By: | Published: June 15, 2018 11:54 AM

IIT JEE advanced cutoff 2018: In an unprecedented move, the Joint Admission Board (JAB) of the Indian Institute of Technology (IIT) on Thursday issued an extended merit list after the HRD Ministry asked them to do so.

IIT CUT OFF

IIT JEE advanced cutoff 2018: In an unprecedented move, the Joint Admission Board (JAB) of the Indian Institute of Technology (IIT) on Thursday issued an extended merit list after the HRD Ministry asked them to do so. The revised merit list has as many as 31,980 candidates as having qualified for the JEE-Advanced. The first list, which was released on June 10, had 18,138 candidates. The extended merit list was issued following a meeting of the JAB yesterday. “Choice filling on JoSAA (Joint Seat Allocation Authority) would be started on 15th June as scheduled earlier. Students in the extended merit list can start filling up their options along with others,” an official statement said.

In a first, the HRD Ministry on Thursday issued directions to the IITs to release a supplementary merit list for admissions this year. “Responding to requests from students and IIT community to proactively ensure that all reservation seats are duly filled, I have directed @IIT Kanpur conducting JEE advanced to make available candidates, strictly as per merit, twice the number of seats in each category,” Union HRD Minister Prakash Javadekar tweeted.

This is the first time that the cut-off list has been revised after the declaration of results. The number of candidates who qualified the exam has always been at least twice the number of seats on offer. This year, however, the 18,138 students against the total of 11,279 seats on the merit list are only 1.6 times the total seats, making it the smallest number of qualified candidates since 2012.

While thousands of aspirants want to achieve their dream of pursuing higher education in the IITs, only a handful can as the process is quite stringent. Take a look at the process as explained by Professor Dheeraj Sanghi, who teaches computer science at IIT Kanpur, to The Indian Express. Notably, IIT Kanpur was the organising institute for JEE-Advanced this year,

Eligibility and cutoff

Eligibility criteria for IITs include a certain minimum performance in Class XII (75% marks, or 80th percentile), the year in which the candidate passed Class XII, age (25 years for General/OBC-NCL, 30 years for SC/ST), performance above a certain threshold in JEE Main (roughly top 1 lakh ranks for General, and corresponding numbers for other categories), marks in each subject in JEE Advanced (10% for General, 9% for OBC-NCL, 5% for SC/ST/PwD), and marks scored in all three subjects combined (35% for General, 31.5% for OBC-NCL, 17.5% for SC/ST/PwD).

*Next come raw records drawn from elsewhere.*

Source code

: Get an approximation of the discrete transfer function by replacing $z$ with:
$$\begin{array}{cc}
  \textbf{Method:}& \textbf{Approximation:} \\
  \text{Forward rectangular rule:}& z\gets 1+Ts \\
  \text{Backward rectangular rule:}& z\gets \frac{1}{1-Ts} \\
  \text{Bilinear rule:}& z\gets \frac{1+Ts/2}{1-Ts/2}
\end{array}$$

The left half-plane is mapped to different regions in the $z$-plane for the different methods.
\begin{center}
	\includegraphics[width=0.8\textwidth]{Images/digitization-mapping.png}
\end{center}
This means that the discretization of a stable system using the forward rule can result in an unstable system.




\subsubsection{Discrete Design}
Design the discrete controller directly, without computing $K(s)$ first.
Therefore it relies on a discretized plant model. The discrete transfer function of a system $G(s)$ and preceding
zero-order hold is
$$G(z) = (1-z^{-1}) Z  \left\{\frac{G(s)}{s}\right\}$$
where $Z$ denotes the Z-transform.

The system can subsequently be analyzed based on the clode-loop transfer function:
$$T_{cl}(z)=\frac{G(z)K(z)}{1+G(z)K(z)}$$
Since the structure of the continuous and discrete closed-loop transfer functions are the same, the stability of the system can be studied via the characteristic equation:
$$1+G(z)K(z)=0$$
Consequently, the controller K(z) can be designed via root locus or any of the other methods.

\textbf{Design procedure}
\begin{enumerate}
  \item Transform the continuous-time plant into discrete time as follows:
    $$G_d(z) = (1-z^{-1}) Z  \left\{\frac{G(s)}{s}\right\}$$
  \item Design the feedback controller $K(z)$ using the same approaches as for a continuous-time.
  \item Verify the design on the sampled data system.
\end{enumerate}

All candidates, who meet all eligibility criteria, are given a rank in the order of total scores in JEE Advanced. General candidates are given a Common Rank. Category students are given a Category Rank, and also a Common Rank if they meet the eligibility criteria meant for general students. The cutoff for admission is in terms of this rank.

How viable is this extended merit list

“Legally speaking, lowering the eligibility after the exam is questionable. It has happened in the past that private engineering colleges have not received enough applications and they have requested lowering of eligibility conditions to fill those seats, which has been refused. If there aren’t enough eligible candidates, you leave the seats unfilled. However, the counter-argument is that the eligibility condition was already compromised each year by IITs by giving lots of free marks and, in one year, by actually lowering the marks required to be eligible. And no one has ever challenged filling up of seats by compromising announced conditions. And, indeed, it is obvious that no one is hurt if IITs lower their eligibility conditions and fill up the seats. And hence it is unlikely that anyone will question this in a court of law this year either,” Sanghi said.

The situation this year

Sanghi said that in previous years, question papers more than often carried a few errors. In such cases, marks for such erroneous questions had to be given to all candidates. “But this year, there was no such error, and maybe the questions were slightly more difficult as well. Hence, an insufficient number of students have scored more than 35%,” Sanghi cited.

In most years, there have been some errors in the question paper, which has necessitated that marks for such questions be given to all candidates. Such errors have ensured that the number of students above the total marks requirement of 35% remained high. But this year, there was no such error, and maybe the questions were slightly more difficult as well. Hence, an insufficient number of students have scored more than 35%. This had happened in 2015 also. And at that time, IITs had decided to lower the eligibility condition after the results were tabulated but not announced to the public.